**What you are asked to do**.
One line at a time, check the entries below for the word "predixy", and copy each line that has it.

Exercise materials: Begin

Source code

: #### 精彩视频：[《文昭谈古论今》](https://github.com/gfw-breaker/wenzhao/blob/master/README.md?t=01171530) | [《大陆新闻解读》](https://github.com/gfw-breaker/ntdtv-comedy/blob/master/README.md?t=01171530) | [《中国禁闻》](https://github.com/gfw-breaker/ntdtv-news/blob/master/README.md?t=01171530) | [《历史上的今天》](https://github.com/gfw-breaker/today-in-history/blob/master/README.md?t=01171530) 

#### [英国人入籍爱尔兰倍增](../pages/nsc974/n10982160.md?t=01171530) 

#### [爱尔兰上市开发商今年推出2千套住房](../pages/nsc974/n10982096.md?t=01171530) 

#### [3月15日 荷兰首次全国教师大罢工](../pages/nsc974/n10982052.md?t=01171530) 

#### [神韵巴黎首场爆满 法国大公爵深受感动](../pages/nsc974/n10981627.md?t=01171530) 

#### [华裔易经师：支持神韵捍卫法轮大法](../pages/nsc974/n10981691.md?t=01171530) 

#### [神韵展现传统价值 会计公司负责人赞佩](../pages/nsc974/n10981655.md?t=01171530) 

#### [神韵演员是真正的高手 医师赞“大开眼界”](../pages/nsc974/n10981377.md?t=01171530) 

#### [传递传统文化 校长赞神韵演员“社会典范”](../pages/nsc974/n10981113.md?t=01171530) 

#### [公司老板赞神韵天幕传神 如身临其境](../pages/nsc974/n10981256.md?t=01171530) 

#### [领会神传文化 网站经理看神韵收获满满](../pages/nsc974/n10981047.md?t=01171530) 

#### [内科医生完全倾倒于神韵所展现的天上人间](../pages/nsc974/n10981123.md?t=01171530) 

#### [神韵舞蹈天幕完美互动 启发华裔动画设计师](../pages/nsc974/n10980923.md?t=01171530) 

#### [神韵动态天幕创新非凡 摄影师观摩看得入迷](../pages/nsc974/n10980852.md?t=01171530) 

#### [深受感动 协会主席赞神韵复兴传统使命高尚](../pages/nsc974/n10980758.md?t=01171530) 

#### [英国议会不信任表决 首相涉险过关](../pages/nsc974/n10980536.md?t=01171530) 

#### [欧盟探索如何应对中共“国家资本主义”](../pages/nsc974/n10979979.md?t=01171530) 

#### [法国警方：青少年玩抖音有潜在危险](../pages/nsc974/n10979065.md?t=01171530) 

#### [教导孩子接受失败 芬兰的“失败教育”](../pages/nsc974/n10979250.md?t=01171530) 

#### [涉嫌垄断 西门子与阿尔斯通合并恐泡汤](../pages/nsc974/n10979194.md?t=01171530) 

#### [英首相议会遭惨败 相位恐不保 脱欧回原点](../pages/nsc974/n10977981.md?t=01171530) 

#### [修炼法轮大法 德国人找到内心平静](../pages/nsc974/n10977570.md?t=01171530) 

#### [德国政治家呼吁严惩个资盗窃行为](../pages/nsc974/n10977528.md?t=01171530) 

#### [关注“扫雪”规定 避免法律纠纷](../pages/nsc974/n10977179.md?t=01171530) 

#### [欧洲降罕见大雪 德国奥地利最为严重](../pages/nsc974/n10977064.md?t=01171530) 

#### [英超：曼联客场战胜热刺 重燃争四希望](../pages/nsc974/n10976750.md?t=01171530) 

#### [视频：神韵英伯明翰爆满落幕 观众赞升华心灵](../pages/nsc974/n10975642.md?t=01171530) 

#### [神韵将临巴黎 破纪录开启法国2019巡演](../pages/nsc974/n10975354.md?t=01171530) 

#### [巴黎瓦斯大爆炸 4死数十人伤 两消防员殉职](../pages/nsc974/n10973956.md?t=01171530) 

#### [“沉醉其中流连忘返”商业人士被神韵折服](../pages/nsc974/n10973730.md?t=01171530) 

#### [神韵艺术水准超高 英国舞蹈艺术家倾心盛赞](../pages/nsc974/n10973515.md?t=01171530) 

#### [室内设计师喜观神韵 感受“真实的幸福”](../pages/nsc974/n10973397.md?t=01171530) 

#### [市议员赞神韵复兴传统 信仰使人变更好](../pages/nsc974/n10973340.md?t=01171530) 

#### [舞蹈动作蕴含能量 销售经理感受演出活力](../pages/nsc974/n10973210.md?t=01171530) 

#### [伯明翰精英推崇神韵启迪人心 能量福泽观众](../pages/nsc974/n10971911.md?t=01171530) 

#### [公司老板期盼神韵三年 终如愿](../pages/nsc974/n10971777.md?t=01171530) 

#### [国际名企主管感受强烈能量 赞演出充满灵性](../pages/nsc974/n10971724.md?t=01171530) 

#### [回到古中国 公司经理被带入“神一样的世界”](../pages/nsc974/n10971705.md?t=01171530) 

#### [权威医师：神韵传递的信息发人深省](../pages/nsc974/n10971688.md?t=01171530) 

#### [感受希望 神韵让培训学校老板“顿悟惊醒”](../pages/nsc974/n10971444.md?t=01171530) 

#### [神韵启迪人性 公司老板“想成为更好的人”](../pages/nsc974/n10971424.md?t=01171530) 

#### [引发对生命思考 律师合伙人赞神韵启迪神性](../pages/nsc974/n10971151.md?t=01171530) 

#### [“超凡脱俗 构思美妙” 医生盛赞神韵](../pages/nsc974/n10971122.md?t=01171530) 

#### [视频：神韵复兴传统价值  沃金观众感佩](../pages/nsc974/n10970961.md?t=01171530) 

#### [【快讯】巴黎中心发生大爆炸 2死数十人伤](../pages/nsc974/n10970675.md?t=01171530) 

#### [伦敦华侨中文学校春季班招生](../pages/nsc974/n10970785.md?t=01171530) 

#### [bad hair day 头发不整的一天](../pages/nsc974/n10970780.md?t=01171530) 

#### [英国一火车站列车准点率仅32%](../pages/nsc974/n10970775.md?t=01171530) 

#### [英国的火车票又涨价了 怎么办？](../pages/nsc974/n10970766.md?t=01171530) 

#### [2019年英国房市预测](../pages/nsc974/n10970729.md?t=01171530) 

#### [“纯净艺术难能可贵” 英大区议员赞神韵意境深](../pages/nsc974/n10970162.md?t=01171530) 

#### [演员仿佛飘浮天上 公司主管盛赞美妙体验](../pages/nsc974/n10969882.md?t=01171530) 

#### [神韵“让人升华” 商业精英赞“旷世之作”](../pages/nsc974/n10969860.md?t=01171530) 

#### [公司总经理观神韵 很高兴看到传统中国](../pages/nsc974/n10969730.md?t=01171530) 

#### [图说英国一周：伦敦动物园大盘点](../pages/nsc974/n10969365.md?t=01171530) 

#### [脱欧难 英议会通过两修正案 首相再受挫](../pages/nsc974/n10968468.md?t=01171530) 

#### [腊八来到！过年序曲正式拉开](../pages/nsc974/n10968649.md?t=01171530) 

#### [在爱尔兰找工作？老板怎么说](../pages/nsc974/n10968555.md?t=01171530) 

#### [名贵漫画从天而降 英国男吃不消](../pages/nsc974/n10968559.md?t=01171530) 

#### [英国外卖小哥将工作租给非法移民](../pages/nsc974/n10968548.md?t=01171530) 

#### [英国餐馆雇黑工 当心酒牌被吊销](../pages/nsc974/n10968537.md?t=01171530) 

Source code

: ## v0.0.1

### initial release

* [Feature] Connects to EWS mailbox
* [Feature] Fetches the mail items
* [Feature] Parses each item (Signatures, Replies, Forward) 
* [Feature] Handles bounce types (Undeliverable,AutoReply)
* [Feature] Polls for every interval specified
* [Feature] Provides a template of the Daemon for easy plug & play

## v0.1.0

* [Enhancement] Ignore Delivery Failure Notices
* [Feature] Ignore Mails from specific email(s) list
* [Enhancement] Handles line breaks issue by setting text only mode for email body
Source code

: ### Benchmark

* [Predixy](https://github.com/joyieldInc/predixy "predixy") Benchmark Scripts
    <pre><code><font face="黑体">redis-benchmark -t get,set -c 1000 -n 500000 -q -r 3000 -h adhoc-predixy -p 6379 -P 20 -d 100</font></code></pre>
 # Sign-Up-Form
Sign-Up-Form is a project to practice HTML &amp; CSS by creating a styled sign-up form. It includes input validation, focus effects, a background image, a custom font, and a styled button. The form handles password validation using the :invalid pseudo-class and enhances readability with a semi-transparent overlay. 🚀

Exercise materials: End

**Written answer**.
* [Predixy](https://github.com/joyieldInc/predixy "predixy") Benchmark Scripts
    <pre><code><font face="黑体">redis-benchmark -t get,set -c 1000 -n 500000 -q -r 3000 -h adhoc-predixy -p 6379 -P 20 -d 100</font></code></pre>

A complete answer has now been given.